§ **Directions**:
The result should be every line of the listing that holds the word "PracticalGIS".

§ **Given information**:
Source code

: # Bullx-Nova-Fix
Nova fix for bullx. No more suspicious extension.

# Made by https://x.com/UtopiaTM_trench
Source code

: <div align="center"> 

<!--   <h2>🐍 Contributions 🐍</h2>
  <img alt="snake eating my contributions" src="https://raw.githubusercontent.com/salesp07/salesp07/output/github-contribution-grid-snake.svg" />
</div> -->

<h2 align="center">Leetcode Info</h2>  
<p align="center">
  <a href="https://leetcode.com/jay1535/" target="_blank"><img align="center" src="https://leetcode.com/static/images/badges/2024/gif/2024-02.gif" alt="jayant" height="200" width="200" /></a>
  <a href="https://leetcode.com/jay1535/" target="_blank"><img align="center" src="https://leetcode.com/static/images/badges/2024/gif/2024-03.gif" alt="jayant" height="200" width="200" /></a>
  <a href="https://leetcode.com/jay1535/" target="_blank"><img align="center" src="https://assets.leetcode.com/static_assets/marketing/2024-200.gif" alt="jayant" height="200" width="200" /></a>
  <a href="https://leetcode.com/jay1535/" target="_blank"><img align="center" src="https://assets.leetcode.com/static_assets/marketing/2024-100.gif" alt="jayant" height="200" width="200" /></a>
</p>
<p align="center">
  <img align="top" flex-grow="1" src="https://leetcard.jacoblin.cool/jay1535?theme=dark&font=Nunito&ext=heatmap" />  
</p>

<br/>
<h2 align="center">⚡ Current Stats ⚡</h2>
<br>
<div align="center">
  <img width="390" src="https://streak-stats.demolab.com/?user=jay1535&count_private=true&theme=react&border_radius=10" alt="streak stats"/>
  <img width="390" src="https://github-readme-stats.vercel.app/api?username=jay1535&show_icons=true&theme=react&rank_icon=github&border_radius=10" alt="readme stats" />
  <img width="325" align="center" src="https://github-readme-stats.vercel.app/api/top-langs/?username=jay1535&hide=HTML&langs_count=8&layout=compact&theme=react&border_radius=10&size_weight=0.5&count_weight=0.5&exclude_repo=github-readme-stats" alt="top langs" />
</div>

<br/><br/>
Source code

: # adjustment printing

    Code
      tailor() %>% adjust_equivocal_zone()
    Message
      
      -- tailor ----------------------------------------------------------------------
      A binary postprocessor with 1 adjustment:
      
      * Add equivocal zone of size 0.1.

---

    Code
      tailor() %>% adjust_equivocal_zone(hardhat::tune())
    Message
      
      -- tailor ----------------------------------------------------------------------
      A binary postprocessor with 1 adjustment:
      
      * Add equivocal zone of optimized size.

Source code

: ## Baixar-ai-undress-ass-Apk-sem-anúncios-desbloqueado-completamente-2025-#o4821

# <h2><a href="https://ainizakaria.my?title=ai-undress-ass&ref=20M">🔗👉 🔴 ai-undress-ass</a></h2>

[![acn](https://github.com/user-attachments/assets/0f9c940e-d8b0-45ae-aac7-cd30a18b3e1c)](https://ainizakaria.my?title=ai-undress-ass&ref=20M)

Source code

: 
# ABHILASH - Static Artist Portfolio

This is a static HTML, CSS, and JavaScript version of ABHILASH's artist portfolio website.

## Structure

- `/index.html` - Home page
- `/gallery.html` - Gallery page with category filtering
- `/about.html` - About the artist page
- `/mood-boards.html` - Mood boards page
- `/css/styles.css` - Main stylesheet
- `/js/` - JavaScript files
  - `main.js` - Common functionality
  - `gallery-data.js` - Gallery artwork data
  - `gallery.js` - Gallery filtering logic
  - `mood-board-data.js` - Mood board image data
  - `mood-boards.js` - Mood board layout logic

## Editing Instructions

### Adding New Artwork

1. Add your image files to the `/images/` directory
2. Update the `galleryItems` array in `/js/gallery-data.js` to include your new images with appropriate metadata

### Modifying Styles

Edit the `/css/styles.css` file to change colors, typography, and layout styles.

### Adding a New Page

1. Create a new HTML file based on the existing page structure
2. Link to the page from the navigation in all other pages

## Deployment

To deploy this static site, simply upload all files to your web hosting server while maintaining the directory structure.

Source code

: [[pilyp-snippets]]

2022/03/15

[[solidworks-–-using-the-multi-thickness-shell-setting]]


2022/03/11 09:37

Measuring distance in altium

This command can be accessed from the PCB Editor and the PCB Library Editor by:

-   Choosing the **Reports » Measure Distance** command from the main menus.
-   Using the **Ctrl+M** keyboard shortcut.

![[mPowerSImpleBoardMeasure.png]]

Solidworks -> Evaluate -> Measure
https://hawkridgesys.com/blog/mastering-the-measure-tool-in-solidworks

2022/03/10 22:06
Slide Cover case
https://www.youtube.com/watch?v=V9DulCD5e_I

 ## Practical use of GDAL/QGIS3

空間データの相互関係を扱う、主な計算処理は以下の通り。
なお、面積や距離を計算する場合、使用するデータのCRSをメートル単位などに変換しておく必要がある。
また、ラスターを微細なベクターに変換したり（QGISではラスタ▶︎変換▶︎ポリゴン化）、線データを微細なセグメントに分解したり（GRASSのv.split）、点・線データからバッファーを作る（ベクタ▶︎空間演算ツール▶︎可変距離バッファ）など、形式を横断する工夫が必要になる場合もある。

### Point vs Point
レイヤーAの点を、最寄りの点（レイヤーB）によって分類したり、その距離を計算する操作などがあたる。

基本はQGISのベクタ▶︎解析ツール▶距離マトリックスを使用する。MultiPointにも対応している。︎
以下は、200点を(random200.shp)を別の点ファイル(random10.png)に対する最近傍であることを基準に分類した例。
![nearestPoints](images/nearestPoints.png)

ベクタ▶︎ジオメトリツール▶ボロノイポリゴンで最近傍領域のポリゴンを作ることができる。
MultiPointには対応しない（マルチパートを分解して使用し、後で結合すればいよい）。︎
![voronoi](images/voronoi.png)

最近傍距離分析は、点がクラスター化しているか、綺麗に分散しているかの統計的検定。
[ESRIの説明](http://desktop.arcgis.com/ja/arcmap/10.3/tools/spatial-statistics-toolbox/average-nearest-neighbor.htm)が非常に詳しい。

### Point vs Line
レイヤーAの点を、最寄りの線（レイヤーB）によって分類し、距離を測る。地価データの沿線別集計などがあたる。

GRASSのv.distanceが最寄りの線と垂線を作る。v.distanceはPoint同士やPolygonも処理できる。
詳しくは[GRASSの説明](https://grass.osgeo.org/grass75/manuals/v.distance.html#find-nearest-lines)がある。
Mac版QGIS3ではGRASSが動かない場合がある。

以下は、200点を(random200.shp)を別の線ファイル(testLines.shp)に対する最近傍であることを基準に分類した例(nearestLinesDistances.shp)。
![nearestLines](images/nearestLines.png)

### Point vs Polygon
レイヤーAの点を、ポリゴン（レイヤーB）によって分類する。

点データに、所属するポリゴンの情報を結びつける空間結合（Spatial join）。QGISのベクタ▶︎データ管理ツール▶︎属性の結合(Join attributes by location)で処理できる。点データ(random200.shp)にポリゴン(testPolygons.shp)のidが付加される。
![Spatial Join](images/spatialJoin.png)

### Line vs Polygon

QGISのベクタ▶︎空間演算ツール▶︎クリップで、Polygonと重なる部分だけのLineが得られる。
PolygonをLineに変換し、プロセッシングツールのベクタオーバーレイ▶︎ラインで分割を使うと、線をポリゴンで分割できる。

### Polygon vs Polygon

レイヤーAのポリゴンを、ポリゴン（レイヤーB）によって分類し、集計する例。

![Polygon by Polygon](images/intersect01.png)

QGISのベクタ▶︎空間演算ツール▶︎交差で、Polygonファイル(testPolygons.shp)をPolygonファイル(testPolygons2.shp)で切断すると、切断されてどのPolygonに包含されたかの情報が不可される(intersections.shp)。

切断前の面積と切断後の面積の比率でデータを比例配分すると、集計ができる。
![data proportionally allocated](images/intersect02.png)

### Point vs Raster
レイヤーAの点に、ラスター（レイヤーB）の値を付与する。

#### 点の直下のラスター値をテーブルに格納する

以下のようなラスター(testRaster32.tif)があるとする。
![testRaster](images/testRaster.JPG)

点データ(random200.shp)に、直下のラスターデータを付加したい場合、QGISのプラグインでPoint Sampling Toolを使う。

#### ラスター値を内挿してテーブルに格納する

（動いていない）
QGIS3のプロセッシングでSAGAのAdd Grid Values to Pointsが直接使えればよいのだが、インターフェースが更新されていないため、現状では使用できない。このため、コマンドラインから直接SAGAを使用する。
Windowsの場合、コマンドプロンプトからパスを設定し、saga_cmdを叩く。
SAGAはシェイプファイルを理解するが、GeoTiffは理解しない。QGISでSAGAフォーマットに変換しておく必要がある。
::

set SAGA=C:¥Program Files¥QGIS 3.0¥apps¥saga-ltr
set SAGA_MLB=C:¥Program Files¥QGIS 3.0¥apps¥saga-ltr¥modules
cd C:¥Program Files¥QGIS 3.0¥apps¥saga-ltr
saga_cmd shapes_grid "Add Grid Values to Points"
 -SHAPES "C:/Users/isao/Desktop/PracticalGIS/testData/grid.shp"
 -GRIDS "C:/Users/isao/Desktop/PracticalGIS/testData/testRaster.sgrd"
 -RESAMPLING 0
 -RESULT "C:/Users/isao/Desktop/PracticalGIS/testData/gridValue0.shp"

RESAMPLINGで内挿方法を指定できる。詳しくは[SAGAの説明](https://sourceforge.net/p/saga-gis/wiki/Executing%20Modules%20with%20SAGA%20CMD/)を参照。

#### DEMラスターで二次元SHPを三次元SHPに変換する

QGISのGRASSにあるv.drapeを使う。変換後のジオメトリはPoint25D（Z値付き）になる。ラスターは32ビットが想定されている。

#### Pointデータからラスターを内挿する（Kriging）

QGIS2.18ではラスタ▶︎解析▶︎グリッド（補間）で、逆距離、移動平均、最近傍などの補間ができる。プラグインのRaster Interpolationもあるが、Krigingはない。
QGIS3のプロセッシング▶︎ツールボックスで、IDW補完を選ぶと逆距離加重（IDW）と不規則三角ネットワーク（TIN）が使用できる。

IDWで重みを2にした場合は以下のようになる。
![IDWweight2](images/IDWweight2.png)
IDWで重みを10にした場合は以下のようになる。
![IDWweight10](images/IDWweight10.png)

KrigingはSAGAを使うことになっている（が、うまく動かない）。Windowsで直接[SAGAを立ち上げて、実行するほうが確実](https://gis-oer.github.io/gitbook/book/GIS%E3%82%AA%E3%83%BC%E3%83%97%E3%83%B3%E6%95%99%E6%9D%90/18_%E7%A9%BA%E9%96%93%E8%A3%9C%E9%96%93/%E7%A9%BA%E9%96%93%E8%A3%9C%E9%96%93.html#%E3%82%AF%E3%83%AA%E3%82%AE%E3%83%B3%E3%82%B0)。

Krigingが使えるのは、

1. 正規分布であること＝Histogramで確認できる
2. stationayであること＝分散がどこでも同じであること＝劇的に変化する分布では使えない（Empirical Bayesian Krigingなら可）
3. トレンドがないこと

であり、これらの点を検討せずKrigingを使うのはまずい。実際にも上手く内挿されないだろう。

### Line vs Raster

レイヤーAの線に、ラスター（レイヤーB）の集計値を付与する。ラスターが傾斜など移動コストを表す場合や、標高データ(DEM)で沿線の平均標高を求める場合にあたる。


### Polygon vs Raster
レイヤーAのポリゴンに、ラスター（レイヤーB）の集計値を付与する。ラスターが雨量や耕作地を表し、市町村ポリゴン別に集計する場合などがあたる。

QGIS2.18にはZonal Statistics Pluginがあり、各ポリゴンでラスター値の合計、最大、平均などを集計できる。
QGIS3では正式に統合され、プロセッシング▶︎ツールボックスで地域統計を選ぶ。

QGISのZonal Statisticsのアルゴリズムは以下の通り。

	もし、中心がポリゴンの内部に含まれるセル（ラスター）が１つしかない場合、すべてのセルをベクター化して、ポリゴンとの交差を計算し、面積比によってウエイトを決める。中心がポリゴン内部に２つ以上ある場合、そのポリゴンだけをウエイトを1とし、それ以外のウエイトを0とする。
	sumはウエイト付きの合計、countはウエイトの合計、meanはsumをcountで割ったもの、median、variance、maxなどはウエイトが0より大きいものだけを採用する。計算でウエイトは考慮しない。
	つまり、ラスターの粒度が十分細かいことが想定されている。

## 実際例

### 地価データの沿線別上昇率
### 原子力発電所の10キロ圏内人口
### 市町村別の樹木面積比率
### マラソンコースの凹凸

§ **Output**:
 -SHAPES "C:/Users/isao/Desktop/PracticalGIS/testData/grid.shp"
 -GRIDS "C:/Users/isao/Desktop/PracticalGIS/testData/testRaster.sgrd"
 -RESULT "C:/Users/isao/Desktop/PracticalGIS/testData/gridValue0.shp"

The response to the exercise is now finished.